** Requirement **
In the entries below, find the line with "### Frontend & Backend Developer (Berkay" and the line with "All of the main". Reproduce those two lines and every line between them exactly, and nothing more.

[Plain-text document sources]
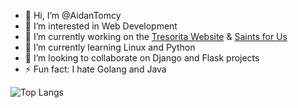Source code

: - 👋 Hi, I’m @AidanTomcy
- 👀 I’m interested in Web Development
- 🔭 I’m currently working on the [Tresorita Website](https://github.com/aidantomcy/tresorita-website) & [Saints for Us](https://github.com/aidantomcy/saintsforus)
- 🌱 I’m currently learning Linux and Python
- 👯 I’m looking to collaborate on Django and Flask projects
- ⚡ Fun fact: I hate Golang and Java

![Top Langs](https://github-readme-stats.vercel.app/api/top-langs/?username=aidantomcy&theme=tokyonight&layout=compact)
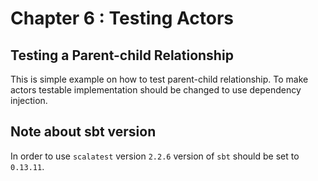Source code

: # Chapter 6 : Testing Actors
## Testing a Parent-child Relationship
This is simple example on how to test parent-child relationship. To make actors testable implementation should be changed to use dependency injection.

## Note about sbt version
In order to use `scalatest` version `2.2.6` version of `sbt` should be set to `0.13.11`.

...

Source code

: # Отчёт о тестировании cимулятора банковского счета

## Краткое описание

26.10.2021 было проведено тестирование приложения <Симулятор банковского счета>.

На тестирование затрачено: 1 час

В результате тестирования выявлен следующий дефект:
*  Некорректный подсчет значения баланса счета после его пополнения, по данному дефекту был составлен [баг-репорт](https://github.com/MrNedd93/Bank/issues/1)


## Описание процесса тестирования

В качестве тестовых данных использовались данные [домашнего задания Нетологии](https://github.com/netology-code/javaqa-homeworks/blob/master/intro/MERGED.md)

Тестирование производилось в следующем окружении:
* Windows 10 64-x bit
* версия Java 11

--

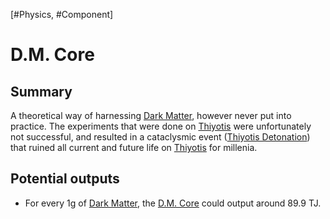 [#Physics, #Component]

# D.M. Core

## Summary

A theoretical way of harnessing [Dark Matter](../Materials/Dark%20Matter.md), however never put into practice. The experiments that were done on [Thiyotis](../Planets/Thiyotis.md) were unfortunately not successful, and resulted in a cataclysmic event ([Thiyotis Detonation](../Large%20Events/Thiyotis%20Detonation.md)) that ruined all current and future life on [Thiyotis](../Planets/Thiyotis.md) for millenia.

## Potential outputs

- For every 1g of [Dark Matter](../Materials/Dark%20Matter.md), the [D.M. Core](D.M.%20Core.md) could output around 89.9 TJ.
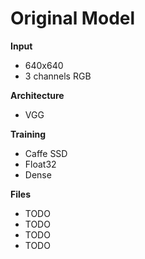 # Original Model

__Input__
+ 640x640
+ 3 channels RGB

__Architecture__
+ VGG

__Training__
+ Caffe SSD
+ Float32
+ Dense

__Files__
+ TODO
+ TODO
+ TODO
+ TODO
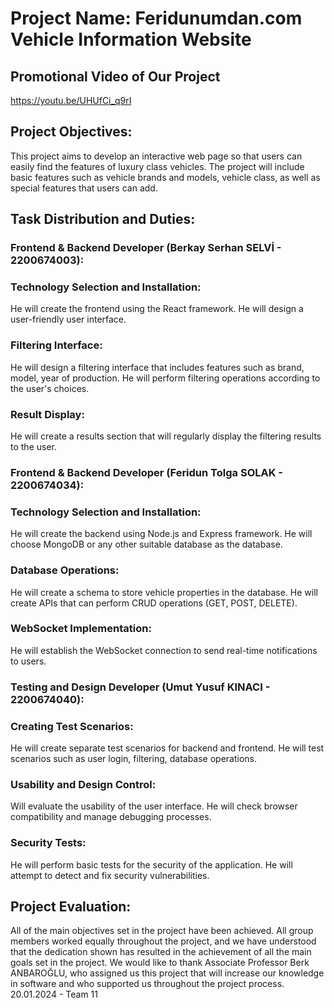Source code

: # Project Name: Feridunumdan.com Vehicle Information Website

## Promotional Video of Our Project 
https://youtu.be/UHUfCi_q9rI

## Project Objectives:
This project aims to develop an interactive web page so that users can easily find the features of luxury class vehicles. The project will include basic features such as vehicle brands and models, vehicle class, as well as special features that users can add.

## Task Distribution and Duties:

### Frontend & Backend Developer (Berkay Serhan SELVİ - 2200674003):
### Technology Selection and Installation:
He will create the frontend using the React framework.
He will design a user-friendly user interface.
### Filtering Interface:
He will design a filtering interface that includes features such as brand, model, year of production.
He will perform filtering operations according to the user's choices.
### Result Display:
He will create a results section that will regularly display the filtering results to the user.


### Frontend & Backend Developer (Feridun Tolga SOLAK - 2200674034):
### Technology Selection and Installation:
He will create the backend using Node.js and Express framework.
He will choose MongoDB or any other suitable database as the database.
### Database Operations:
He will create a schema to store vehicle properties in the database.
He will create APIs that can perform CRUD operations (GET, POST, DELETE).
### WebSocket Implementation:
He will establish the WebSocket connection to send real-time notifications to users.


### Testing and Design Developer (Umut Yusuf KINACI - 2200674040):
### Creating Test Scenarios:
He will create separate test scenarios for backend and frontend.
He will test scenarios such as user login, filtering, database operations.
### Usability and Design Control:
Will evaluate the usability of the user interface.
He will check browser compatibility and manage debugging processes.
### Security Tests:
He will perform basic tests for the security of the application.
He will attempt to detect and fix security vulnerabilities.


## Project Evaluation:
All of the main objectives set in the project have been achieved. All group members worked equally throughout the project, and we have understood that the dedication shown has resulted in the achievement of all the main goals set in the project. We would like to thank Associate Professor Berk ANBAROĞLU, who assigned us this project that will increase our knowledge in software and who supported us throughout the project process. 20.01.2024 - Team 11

** Response box **
### Frontend & Backend Developer (Berkay Serhan SELVİ - 2200674003):
### Technology Selection and Installation:
He will create the frontend using the React framework.
He will design a user-friendly user interface.
### Filtering Interface:
He will design a filtering interface that includes features such as brand, model, year of production.
He will perform filtering operations according to the user's choices.
### Result Display:
He will create a results section that will regularly display the filtering results to the user.


### Frontend & Backend Developer (Feridun Tolga SOLAK - 2200674034):
### Technology Selection and Installation:
He will create the backend using Node.js and Express framework.
He will choose MongoDB or any other suitable database as the database.
### Database Operations:
He will create a schema to store vehicle properties in the database.
He will create APIs that can perform CRUD operations (GET, POST, DELETE).
### WebSocket Implementation:
He will establish the WebSocket connection to send real-time notifications to users.


### Testing and Design Developer (Umut Yusuf KINACI - 2200674040):
### Creating Test Scenarios:
He will create separate test scenarios for backend and frontend.
He will test scenarios such as user login, filtering, database operations.
### Usability and Design Control:
Will evaluate the usability of the user interface.
He will check browser compatibility and manage debugging processes.
### Security Tests:
He will perform basic tests for the security of the application.
He will attempt to detect and fix security vulnerabilities.


## Project Evaluation:
All of the main objectives set in the project have been achieved. All group members worked equally throughout the project, and we have understood that the dedication shown has resulted in the achievement of all the main goals set in the project. We would like to thank Associate Professor Berk ANBAROĞLU, who assigned us this project that will increase our knowledge in software and who supported us throughout the project process. 20.01.2024 - Team 11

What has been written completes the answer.